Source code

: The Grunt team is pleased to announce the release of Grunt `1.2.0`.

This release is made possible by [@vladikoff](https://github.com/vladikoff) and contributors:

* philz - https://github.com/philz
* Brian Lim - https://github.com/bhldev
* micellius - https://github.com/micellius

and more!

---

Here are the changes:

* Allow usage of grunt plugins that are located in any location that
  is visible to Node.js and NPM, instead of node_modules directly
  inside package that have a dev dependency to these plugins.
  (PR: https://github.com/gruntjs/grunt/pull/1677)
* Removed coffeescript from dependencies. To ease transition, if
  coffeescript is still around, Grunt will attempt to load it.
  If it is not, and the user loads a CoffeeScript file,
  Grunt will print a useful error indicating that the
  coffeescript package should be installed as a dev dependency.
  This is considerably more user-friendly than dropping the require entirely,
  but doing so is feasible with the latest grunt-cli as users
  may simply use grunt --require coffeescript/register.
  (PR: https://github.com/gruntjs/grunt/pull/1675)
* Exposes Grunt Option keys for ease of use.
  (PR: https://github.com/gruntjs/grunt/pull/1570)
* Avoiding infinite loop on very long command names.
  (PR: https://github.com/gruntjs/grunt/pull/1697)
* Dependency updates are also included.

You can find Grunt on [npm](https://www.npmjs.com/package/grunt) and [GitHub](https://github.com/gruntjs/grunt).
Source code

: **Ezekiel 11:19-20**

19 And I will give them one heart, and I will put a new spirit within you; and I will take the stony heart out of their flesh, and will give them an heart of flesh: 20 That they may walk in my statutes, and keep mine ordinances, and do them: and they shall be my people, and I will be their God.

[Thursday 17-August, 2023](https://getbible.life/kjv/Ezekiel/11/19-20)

Work order: Out of the material above, output word for word the line with "(PR: https://github.com/gruntjs/grunt/pull/1677)", the line with "(PR: https://github.com/gruntjs/grunt/pull/1570)", and all lines between them, with nothing else.

Response to the exercise:
  (PR: https://github.com/gruntjs/grunt/pull/1677)
* Removed coffeescript from dependencies. To ease transition, if
  coffeescript is still around, Grunt will attempt to load it.
  If it is not, and the user loads a CoffeeScript file,
  Grunt will print a useful error indicating that the
  coffeescript package should be installed as a dev dependency.
  This is considerably more user-friendly than dropping the require entirely,
  but doing so is feasible with the latest grunt-cli as users
  may simply use grunt --require coffeescript/register.
  (PR: https://github.com/gruntjs/grunt/pull/1675)
* Exposes Grunt Option keys for ease of use.
  (PR: https://github.com/gruntjs/grunt/pull/1570)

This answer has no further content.